From: Andrew Morton <akpm@linux-foundation.org>
To: Jann Horn <jannh@google.com>
Cc: linux-mm@kvack.org, linux-kernel@vger.kernel.org,
Matthew Wilcox <willy@infradead.org>,
"Kirill A . Shutemov" <kirill@shutemov.name>,
John Hubbard <jhubbard@nvidia.com>, Jan Kara <jack@suse.cz>,
stable@vger.kernel.org
Subject: Re: [PATCH resend] mm/gup: fix try_grab_compound_head() race with split_huge_page()
Date: Fri, 11 Jun 2021 15:36:24 -0700 [thread overview]
Message-ID: <20210611153624.65badf761078f86f76365ab9@linux-foundation.org> (raw)
In-Reply-To: <20210611161545.998858-1-jannh@google.com>
On Fri, 11 Jun 2021 18:15:45 +0200 Jann Horn <jannh@google.com> wrote:
> try_grab_compound_head() is used to grab a reference to a page from
> get_user_pages_fast(), which is only protected against concurrent
> freeing of page tables (via local_irq_save()), but not against
> concurrent TLB flushes, freeing of data pages, or splitting of compound
> pages.
>
> Because no reference is held to the page when try_grab_compound_head()
> is called, the page may have been freed and reallocated by the time its
> refcount has been elevated; therefore, once we're holding a stable
> reference to the page, the caller re-checks whether the PTE still points
> to the same page (with the same access rights).
>
> The problem is that try_grab_compound_head() has to grab a reference on
> the head page; but between the time we look up what the head page is and
> the time we actually grab a reference on the head page, the compound
> page may have been split up (either explicitly through split_huge_page()
> or by freeing the compound page to the buddy allocator and then
> allocating its individual order-0 pages).
> If that happens, get_user_pages_fast() may end up returning the right
> page but lifting the refcount on a now-unrelated page, leading to
> use-after-free of pages.
>
> To fix it:
> Re-check whether the pages still belong together after lifting the
> refcount on the head page.
> Move anything else that checks compound_head(page) below the refcount
> increment.
>
> This can't actually happen on bare-metal x86 (because there, disabling
> IRQs locks out remote TLB flushes), but it can happen on virtualized x86
> (e.g. under KVM) and probably also on arm64. The race window is pretty
> narrow, and constantly allocating and shattering hugepages isn't exactly
> fast; for now I've only managed to reproduce this in an x86 KVM guest with
> an artificially widened timing window (by adding a loop that repeatedly
> calls `inl(0x3f8 + 5)` in `try_get_compound_head()` to force VM exits,
> so that PV TLB flushes are used instead of IPIs).
>
> ...
>
> --- a/mm/gup.c
> +++ b/mm/gup.c
> @@ -43,8 +43,21 @@ static void hpage_pincount_sub(struct page *page, int refs)
>
> atomic_sub(refs, compound_pincount_ptr(page));
> }
>
> +/* Equivalent to calling put_page() @refs times. */
> +static void put_page_refs(struct page *page, int refs)
> +{
> + VM_BUG_ON_PAGE(page_ref_count(page) < refs, page);
I don't think there's a need to nuke the whole kernel in this case.
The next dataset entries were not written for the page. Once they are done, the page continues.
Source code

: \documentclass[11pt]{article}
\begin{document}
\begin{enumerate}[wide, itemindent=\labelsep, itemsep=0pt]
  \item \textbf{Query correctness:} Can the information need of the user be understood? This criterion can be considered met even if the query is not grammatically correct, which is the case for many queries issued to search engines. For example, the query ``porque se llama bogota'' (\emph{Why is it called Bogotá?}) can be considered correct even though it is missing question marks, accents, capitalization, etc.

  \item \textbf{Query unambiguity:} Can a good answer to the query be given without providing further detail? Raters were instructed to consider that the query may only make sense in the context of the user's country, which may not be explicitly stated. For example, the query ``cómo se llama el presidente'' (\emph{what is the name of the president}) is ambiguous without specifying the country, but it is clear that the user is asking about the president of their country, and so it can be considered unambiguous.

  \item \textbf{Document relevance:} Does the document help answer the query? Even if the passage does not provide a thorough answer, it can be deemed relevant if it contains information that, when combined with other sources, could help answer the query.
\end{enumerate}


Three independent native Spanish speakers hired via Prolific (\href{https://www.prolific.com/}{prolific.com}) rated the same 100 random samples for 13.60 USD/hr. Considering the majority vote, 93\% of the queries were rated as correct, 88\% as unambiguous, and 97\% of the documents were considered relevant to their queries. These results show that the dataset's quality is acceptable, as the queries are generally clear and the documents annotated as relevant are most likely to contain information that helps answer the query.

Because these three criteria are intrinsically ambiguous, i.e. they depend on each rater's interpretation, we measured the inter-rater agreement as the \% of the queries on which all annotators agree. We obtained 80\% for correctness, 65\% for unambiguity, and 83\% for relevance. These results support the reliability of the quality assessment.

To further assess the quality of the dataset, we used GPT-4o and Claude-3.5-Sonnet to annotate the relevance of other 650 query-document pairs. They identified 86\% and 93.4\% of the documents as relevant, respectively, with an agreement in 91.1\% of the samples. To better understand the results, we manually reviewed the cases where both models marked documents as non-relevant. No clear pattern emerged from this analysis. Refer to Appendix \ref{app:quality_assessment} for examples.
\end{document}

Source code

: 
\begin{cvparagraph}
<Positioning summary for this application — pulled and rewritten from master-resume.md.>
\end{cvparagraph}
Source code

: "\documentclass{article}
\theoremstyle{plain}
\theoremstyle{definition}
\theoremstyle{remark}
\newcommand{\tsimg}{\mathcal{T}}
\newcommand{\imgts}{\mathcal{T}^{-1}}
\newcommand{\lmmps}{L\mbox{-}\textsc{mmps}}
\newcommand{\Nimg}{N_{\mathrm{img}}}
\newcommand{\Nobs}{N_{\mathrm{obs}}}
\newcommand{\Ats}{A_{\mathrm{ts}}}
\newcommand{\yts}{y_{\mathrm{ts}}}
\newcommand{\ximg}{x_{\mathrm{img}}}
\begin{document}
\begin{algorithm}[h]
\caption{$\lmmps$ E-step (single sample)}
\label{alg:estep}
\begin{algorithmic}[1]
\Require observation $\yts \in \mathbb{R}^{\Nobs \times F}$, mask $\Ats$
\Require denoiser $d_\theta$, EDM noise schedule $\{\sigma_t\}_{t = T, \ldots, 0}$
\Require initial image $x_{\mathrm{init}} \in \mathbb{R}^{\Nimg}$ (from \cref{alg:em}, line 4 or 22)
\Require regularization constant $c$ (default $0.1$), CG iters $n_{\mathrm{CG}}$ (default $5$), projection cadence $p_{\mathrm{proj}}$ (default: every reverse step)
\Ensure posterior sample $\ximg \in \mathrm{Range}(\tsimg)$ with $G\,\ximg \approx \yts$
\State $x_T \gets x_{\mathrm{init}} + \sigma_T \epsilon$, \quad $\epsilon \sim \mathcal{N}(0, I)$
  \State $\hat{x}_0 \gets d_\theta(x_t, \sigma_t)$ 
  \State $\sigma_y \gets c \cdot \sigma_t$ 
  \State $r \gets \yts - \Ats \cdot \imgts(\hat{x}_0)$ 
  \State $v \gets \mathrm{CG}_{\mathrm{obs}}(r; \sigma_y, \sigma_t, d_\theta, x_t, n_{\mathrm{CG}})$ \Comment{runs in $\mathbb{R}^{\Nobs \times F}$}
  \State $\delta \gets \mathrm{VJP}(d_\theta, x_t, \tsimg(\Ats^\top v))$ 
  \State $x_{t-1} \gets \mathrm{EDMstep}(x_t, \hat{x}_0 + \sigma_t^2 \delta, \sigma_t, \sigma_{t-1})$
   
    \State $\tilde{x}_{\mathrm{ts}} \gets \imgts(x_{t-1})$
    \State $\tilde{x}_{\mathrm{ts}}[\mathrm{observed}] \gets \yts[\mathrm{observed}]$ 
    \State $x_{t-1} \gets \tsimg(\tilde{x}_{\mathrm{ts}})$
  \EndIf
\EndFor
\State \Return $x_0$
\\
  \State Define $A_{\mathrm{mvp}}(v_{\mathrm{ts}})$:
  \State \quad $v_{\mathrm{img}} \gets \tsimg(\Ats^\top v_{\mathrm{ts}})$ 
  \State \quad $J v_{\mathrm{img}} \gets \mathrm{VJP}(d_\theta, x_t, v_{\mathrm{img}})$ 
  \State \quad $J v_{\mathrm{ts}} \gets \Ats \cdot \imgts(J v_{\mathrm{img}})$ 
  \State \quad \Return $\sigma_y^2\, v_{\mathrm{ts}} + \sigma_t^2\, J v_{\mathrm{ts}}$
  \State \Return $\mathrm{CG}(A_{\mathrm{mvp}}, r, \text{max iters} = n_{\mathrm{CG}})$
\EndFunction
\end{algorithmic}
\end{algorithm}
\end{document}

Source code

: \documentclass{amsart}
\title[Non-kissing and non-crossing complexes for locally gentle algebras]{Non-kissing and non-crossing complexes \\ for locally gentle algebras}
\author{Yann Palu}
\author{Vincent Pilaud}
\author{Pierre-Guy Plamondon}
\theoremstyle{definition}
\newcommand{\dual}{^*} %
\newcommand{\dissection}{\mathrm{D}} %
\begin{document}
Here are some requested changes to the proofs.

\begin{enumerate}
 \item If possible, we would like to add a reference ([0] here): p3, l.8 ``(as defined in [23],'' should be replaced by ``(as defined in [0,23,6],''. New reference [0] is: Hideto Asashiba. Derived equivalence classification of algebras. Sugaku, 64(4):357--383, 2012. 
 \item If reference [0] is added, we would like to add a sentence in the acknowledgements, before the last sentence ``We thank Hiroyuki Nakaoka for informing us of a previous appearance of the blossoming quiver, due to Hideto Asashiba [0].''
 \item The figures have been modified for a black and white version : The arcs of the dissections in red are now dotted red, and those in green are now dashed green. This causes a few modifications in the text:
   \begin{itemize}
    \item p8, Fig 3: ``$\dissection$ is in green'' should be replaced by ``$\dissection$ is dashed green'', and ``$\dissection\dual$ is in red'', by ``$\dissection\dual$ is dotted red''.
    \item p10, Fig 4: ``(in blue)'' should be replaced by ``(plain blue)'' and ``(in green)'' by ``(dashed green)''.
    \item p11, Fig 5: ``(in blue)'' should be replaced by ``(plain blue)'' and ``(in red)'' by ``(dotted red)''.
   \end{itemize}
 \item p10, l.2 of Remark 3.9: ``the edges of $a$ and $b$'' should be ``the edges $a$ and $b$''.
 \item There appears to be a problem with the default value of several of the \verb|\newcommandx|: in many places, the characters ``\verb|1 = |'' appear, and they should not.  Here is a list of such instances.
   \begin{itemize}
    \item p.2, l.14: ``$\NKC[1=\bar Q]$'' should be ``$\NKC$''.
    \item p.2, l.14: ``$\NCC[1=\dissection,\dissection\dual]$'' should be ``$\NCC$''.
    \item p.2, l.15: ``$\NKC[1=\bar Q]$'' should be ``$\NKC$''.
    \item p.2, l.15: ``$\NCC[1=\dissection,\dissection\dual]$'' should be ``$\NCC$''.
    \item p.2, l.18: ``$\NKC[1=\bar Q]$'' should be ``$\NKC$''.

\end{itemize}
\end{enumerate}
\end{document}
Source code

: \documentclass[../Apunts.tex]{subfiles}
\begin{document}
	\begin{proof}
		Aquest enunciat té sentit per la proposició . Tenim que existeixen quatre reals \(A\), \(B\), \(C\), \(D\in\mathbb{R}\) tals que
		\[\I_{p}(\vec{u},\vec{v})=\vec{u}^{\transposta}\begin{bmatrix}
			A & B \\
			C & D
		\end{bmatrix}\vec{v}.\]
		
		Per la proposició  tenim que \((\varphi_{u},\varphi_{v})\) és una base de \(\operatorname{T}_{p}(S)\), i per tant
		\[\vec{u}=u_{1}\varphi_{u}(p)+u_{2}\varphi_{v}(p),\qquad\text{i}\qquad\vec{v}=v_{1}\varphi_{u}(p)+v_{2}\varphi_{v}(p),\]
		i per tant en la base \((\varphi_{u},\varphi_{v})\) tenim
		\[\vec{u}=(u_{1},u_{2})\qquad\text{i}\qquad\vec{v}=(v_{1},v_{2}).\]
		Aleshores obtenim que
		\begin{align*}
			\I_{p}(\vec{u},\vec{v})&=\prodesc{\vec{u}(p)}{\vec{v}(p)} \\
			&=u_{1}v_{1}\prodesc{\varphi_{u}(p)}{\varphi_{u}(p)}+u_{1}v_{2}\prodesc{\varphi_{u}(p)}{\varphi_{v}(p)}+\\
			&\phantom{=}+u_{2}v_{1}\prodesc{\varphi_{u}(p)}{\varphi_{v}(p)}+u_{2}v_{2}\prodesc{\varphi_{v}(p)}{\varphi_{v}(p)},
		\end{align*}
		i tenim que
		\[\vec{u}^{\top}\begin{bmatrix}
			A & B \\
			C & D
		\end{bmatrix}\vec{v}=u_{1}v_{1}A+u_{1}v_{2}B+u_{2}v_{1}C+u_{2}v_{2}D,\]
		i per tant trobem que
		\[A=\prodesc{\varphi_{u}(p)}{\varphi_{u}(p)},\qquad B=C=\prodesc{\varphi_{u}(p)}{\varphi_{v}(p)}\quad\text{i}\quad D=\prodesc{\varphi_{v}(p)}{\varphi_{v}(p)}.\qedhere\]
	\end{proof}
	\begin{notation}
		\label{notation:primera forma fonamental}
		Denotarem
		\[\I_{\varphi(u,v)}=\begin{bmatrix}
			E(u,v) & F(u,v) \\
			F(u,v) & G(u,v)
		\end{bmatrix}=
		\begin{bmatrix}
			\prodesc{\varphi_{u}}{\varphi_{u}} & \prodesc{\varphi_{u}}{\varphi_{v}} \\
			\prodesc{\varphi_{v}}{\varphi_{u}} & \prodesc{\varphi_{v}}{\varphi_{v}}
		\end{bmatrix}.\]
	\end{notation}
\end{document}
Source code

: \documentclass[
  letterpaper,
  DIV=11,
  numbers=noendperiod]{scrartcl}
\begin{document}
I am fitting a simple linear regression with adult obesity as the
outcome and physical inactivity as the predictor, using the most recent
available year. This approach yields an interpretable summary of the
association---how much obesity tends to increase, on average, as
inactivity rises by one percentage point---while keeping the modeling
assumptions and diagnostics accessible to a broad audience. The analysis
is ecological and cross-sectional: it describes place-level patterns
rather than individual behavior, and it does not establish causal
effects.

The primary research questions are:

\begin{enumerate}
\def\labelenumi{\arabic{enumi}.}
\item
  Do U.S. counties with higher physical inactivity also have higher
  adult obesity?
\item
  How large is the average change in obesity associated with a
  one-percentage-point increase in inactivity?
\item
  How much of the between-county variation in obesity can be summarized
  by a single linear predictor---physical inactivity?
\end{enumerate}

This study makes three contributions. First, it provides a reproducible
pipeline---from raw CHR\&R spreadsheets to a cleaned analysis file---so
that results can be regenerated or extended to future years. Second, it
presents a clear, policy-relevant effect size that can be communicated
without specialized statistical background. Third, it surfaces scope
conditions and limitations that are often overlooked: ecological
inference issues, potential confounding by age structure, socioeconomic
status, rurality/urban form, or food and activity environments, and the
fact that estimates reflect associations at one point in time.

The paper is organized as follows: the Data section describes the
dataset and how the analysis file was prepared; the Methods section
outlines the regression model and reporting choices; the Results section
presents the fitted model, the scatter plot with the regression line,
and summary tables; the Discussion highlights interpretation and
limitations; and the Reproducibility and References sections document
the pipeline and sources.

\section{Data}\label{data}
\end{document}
Can we warn then simply leak the page? That way we have a much better
chance of getting a good bug report.
> + /*
> + * Calling put_page() for each ref is unnecessarily slow. Only the last
> + * ref needs a put_page().
> + */
> + if (refs > 1)
> + page_ref_sub(page, refs - 1);
> + put_page(page);
> +}
next prev parent reply other threads:[~2021-06-11 22:36 UTC|newest]
Thread overview: 7+ messages / expand[flat|nested] mbox.gz Atom feed top
2021-06-11 16:15 Jann Horn
2021-06-11 22:36 ` Andrew Morton [this message]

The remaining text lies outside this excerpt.